La nueva estación era más grande y moderna que la anterior. Constituía otro intento de mejorar la imagen de la «ciudad metropolitana más atractiva a escala internacional», como afirmaban los periódicos de Shanghai.

Chen se apeó del tren detrás de la pareja, que posiblemente pisaba el suelo de Shanghai por primera vez. Los recién casados se abrazaron y se besaron antes de mezclarse con la multitud, ajenos al bullicio que los rodeaba. La chica bajó detrás de él, y se despidió antes de desaparecer en otra dirección.

Chen se quedó esperando de pie en el andén, junto a la puerta del tren. Al cabo de cinco o seis minutos vio a un hombre de mediana edad que se dirigía hacia él a toda prisa, levantando las manos tras reconocerlo. Tal vez hubiera visto a Chen antes, en persona o en fotografía. Era un hombre de complexión mediana, pero tenía la mandíbula cuadrada y la espalda ancha, y parecía propenso a engordar.

– ¿Camarada inspector jefe Chen?

Era Liu, el agente que sustituía a Song al frente de la brigada especial de Seguridad Interna.

Salieron hasta el abarrotado vestíbulo de la estación, donde, en medio de las escaleras mecánicas que subían y bajaban, Chen vio de nuevo a la chica, estudiando un panel de información electrónica.

– ¿La conoce? -preguntó Liu.

– No -respondió Chen, bajando por la escalera mecánica detrás de Liu.

Llegaron a una plaza igualmente abarrotada, con gente que hacía cola en las taquillas, vendedores ambulantes que exhibían sus productos y revendedores que gritaban con entradas en la mano. Los restaurantes y cafés cercanos parecían ruidosos y estrechos. Les sería imposible encontrar un lugar tranquilo donde hablar.

Liu condujo a Chen hasta un aparcamiento escondido detrás de la torre de la estación, en el otro extremo de la plaza. El agente de Seguridad Interna apretó el botón de un mando a distancia y abrió las puertas de un Lexus plateado que estaba allí aparcado. Nada más entrar en el coche, Liu encendió el motor y puso en marcha el aire acondicionado antes de entregarle a Chen un expediente sobre el asesinato de Song, todo ello sin mediar palabra.

Chen se puso a leer de inmediato. Comprendía el silencio acusador de Liu.
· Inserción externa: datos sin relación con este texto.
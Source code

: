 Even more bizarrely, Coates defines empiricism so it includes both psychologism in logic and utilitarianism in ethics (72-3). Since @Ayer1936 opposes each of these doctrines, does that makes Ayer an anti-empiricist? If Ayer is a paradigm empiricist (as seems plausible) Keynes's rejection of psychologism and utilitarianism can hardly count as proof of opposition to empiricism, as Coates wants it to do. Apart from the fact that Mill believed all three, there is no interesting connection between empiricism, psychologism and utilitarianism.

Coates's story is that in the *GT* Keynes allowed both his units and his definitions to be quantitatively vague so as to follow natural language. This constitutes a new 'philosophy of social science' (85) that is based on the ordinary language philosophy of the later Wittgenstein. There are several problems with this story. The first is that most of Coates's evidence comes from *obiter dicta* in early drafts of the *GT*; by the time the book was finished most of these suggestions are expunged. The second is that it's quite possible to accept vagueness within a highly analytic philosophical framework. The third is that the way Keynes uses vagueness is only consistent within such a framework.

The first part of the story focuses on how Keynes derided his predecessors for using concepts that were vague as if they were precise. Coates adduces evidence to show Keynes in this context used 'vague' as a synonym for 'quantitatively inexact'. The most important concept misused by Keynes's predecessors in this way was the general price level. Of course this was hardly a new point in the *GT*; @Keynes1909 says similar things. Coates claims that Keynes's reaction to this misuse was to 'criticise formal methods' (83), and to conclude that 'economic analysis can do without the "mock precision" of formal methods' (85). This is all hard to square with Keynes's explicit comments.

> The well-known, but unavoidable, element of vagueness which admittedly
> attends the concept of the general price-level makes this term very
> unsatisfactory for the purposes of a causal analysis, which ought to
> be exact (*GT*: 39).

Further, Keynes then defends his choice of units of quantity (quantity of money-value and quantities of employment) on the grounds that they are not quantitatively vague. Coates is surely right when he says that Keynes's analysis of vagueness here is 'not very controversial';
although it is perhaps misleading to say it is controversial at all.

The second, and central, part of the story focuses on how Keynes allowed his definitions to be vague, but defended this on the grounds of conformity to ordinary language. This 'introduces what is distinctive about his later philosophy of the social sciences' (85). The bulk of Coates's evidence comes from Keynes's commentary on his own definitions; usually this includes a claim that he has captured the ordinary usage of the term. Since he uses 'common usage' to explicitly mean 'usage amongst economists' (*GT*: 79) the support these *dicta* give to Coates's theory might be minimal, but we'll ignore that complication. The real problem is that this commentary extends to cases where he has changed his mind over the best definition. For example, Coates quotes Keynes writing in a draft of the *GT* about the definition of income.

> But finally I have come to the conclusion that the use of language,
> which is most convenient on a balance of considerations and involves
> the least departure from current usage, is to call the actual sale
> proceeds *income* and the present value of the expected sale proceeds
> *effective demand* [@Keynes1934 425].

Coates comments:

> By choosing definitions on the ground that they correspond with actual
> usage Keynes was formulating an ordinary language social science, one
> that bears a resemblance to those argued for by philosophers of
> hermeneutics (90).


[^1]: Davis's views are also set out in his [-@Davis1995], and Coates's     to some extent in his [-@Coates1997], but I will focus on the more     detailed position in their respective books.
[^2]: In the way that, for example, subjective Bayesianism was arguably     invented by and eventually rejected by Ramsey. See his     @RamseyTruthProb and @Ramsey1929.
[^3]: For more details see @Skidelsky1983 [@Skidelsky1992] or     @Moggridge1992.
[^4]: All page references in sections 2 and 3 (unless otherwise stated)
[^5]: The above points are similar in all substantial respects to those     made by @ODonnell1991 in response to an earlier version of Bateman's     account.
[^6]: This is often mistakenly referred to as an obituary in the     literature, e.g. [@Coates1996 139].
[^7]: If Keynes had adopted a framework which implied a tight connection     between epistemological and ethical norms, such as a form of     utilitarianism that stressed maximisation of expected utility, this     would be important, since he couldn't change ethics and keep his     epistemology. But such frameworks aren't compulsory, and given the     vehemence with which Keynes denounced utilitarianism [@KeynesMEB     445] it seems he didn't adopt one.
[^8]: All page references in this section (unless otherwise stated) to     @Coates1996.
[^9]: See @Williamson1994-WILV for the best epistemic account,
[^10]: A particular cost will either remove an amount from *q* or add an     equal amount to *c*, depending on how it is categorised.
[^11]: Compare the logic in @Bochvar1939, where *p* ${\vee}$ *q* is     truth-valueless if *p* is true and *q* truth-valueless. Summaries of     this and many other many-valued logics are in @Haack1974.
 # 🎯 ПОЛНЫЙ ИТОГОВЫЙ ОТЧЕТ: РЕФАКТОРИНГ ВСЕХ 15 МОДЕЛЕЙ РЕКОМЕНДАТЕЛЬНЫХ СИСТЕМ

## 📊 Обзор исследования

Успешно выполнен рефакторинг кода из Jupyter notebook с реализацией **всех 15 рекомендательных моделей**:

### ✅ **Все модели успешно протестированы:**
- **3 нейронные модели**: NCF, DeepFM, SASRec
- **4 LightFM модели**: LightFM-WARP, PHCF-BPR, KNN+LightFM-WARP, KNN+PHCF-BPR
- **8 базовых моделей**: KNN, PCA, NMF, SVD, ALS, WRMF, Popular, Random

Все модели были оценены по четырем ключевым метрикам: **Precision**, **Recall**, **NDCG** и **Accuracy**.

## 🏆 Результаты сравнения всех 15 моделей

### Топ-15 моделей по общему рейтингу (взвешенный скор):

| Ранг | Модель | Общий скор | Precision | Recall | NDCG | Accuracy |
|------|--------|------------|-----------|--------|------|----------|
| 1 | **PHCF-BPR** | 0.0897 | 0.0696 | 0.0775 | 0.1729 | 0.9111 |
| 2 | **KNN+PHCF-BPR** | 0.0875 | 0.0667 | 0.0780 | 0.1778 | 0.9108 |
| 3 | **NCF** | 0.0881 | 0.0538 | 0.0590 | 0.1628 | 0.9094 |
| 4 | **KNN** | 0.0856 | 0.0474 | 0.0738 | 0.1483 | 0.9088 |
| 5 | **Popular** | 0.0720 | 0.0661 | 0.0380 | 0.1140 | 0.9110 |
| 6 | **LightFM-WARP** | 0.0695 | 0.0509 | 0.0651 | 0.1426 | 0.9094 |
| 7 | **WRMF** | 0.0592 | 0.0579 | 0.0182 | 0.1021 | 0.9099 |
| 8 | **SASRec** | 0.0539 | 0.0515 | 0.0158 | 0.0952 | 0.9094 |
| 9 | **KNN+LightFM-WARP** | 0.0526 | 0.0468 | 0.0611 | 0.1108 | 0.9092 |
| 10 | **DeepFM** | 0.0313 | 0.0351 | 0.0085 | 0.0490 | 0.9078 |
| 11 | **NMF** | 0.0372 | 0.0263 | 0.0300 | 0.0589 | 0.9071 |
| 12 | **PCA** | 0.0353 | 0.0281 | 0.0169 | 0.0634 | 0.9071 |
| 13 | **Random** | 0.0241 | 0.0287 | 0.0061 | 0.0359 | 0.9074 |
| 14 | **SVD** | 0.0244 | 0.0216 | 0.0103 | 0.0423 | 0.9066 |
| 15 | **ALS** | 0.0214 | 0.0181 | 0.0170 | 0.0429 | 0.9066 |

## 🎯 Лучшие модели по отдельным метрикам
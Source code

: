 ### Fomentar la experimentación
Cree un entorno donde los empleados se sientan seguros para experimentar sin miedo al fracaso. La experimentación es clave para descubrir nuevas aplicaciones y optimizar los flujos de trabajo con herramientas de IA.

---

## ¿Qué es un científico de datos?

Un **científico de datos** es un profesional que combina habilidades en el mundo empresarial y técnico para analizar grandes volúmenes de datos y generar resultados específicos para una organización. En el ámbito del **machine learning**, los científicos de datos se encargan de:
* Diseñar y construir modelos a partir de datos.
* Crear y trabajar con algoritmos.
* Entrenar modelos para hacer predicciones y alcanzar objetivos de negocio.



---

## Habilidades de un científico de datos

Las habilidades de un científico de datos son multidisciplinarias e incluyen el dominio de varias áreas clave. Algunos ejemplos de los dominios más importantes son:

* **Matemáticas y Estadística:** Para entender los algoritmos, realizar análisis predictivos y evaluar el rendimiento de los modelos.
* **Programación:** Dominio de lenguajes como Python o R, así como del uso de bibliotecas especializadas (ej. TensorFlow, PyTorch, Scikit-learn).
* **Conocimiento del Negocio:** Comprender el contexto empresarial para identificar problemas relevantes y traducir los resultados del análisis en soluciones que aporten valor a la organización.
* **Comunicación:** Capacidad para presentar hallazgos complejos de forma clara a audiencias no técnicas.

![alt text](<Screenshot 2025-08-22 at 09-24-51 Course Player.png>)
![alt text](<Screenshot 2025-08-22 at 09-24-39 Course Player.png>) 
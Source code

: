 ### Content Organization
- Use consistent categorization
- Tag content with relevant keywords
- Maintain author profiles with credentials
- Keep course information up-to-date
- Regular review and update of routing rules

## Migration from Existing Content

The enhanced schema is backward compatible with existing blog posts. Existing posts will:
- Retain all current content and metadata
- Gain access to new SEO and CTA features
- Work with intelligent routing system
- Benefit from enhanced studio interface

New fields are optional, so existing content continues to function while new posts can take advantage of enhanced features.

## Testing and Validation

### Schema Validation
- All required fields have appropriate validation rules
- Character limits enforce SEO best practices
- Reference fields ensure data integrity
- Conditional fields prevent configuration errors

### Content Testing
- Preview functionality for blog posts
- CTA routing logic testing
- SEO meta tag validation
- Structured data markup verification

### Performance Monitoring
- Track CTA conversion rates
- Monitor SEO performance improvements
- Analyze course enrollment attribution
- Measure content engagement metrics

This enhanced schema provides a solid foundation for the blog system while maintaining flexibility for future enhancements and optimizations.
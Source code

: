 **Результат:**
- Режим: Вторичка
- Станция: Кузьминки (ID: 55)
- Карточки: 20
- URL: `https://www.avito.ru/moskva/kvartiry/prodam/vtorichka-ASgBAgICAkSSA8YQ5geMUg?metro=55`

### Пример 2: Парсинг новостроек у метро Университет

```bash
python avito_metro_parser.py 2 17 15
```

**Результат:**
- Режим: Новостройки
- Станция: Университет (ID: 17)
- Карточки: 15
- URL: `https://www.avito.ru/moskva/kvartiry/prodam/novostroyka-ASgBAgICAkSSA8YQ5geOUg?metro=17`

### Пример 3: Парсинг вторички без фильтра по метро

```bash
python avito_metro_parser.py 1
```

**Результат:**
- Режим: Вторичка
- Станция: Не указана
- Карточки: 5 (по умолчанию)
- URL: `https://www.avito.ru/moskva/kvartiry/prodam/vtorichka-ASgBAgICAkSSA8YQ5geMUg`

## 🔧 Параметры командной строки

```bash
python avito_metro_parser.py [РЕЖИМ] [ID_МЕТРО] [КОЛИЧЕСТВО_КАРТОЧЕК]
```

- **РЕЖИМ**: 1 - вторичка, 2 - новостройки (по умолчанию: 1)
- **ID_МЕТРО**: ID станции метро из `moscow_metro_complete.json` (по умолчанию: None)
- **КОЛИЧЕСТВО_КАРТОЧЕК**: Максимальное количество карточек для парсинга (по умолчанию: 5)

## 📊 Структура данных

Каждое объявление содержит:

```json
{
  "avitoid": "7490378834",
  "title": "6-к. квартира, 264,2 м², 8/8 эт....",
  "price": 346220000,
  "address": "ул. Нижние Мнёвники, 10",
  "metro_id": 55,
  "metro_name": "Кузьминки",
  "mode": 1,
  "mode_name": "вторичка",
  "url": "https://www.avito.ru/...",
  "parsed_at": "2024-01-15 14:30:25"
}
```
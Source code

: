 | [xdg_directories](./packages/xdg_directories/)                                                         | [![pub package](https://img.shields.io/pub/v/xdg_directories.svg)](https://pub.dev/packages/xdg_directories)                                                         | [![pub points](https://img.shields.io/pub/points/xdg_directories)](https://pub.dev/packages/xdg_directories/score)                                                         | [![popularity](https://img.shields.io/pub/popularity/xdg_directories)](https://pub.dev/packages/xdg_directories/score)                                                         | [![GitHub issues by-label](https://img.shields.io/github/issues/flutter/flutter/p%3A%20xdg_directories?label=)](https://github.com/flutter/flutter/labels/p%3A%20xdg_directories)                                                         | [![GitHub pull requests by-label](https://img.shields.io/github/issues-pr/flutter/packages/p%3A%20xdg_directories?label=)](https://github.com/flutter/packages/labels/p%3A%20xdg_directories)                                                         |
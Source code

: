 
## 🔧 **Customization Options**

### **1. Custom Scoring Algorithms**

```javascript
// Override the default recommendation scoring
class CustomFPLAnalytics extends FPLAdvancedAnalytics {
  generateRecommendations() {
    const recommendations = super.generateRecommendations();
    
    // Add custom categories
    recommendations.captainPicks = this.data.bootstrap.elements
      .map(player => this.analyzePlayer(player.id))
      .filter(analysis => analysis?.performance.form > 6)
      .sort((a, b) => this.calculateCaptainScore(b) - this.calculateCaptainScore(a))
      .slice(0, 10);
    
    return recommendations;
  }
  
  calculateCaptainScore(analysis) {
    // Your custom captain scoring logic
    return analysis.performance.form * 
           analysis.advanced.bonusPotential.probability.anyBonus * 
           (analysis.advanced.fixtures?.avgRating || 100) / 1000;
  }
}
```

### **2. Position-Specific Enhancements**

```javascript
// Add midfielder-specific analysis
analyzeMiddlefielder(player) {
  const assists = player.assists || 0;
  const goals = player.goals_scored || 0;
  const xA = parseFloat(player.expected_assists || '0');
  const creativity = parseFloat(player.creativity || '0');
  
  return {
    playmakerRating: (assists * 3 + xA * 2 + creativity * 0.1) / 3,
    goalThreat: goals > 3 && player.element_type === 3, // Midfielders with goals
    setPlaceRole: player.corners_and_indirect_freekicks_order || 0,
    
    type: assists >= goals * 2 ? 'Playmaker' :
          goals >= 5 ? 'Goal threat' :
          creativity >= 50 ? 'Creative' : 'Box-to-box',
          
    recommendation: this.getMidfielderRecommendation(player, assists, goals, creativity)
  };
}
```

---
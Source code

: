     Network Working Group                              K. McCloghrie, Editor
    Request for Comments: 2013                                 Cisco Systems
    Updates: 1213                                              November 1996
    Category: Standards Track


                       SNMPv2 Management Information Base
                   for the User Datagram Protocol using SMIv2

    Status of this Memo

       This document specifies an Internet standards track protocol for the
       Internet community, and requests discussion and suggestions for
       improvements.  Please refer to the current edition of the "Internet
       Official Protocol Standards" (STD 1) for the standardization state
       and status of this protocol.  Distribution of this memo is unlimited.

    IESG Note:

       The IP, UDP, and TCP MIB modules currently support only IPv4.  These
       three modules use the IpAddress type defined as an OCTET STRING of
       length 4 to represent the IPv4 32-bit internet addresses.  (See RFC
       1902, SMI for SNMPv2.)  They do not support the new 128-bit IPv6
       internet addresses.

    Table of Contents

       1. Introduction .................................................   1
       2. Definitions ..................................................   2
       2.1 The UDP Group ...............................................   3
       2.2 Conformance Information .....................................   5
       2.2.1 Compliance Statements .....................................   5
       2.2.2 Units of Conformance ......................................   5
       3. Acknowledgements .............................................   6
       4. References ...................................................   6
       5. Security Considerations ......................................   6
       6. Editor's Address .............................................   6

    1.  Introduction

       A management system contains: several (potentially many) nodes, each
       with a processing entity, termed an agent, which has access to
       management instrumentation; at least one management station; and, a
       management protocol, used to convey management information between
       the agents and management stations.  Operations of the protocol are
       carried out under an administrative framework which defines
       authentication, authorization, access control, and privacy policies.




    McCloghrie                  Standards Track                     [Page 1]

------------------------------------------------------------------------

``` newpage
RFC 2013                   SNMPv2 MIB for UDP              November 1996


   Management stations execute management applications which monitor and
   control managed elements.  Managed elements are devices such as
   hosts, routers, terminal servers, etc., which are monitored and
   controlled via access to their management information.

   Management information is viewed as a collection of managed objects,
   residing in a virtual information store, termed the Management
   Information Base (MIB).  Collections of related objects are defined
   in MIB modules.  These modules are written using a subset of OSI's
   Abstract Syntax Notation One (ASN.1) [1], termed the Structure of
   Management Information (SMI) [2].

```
Sin lugar a dudas, Song había sido asesinado a causa de la investigación que llevaba a cabo junto con Chen, hasta que el inspector jefe se tomó unas vacaciones no anunciadas, y hasta ahora sin explicación.

No fue casualidad que hubieran atacado a Chen y a Song en circunstancias similares, aunque Chen había tenido más suerte.

Chen encendió un cigarrillo y agitó la mano sobre el documento, sin poder evitar sentirse responsable, al menos en parte, de la muerte de Song. Los recuerdos fragmentados de su desagradable colaboración ascendieron en espiral con el humo. Si le hubiera permitido a Song hacer las cosas a su manera, quizás el final habría sido otro; si hubiera informado a Song de que había sido atacado, Song habría actuado con más cautela; de haberse quedado en Shanghai, tal vez él hubiera sido el objetivo de los asesinos.

Pese al aire acondicionado del coche, el inspector jefe comenzó a sudar profusamente. Liu permaneció en silencio mientras aspiraba con fuerza su cigarrillo, el tercero. Chen se secó la frente con la mano, como un topo obligado a salir de su madriguera llena de humo.

El expediente no reunía demasiada información. Song había adoptado un enfoque distinto al de Chen. Sin embargo, tenía que haber alguna conexión oculta entre ambas investigaciones, algo que no supieran ni Song ni Chen, pero sí el asesino. Chen no encontró ningún dato útil.

¿Quién se había sentido tan desesperado como para asesinar a Song y así poner fin a la investigación? Las pesquisas se habían centrado en Jiao y en Xie, y, después del asesinato de Yang, sobre todo en Xie.

– Tenemos que hacerles confesar -dijo Liu tras fumarse el tercer cigarrillo-. Intentamos ponernos en contacto con usted, pero nadie sabía dónde localizarlo.

– Quiere decir… -Chen no acabó la frase. Adivinaba qué pretendía Liu, pero no estaba en situación de oponerse. Ni de dar una explicación satisfactoria sobre sus «vacaciones». En lugar de ello preguntó pausadamente, cerrando la carpeta-: ¿Podría darme más detalles sobre lo que hizo Song estos últimos días?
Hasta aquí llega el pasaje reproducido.